Equip Robots with Bee Brains, Allow Them To Make Complex Decisions
Nick Gilbert
at 10:53 AM May 16 2012
Equip Robots with Bee Brains, Allow Them To Make Complex Decisions
Eeeeee! (it's a beeeeee)
Science // 

Aussie researchers have been trying to get around one of the mostfundamentalproblems of robotic artificial intelligence - namely, how to get robots to solve complex problems without a complicated, large, and organic human brain. The solution, it turns out, is decidedly simple - use bee brains instead.

Researchers from RMIT, along with team members from the Université de Toulouse in France, conducted a study into whether smaller, less complicated brains in insects were capable of conceptual rule learning, a process that allows humans to synthesise 'rules' derived from multiple visual phenomena, and use them to decide a course of action.

Dr Adrian Dyer, the study author and Associate Professor at RMIT, said this kind of thinking is integral to the human ability to churn through complex variables to arrive to a quick decision.

“For example, if a driver wants to turn right at an intersection then they need to simultaneously observe the traffic light colour, the flow of oncoming cars and pedestrians to make a decision,” he said in a press release.

“With experience, our brains can conduct these complex decision-making processes, but this is a type of cognitive task beyond current machine vision.

"Our research collaboration between labs in Australia and France wanted to understand if such simultaneous decision making required a large primate brain, or whether a honeybee might also demonstrate rule learning.”

By setting up a maze with different elements involving above/below and left/right relationships, the researchers established an environment that required the bees to have juggle multiple abstract concepts (that of space, and that of visual difference) at the same time to pass through to their goal, the end of the maze, and pass through they did, rapidly learning what visual cues signalled which outcomes.

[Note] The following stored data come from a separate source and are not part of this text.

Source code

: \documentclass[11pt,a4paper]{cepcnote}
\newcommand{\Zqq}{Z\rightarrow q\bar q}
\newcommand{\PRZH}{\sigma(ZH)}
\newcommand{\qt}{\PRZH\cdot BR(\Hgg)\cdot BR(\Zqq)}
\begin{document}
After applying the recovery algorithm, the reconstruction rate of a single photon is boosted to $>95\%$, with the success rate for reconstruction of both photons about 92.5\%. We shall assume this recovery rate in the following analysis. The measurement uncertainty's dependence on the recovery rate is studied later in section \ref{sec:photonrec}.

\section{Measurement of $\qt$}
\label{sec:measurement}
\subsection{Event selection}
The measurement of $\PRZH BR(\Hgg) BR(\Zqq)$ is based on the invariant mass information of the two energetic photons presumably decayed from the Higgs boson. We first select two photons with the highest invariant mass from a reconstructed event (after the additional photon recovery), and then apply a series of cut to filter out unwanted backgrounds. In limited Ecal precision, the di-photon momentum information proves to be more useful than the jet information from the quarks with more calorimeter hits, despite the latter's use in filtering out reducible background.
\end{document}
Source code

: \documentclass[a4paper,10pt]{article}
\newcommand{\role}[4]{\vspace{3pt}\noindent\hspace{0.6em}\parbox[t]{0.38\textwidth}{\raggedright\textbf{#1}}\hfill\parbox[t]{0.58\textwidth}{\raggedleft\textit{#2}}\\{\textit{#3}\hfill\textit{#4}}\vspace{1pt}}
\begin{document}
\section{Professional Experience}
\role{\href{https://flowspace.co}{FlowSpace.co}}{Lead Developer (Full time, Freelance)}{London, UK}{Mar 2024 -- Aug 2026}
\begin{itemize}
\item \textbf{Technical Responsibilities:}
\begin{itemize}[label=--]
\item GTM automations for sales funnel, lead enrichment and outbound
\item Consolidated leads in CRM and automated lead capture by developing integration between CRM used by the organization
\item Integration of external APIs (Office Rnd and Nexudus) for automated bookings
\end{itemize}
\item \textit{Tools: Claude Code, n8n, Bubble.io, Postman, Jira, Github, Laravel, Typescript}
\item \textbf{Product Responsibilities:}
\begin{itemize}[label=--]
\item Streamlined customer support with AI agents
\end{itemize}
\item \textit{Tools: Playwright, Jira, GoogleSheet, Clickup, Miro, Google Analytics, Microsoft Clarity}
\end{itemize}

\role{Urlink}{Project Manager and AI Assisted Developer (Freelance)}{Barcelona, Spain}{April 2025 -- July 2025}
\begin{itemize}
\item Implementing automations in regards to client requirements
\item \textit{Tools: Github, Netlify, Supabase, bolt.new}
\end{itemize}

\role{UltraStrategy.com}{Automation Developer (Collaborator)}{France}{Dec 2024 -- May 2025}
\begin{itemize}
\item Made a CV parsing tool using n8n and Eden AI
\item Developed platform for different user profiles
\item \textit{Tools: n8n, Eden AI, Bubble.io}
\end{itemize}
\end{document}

"This study reveals a surprising facility of brains to extract abstract concepts from a set of complex pictures and to combine them in a rule for subsequent choices," reads the study abstract

"This finding thus provides excellent opportunities for understanding how cognitive processing is achieved by relatively simple neural architectures."

If the findings of the study are borne out, it suggests that complex learning schema can be created by relatively simple neural systems, which essentially means you could create learning in robots without a complicated 'brain'.

The study is published in the Proceedings of the National Academy of Science of the United States of America.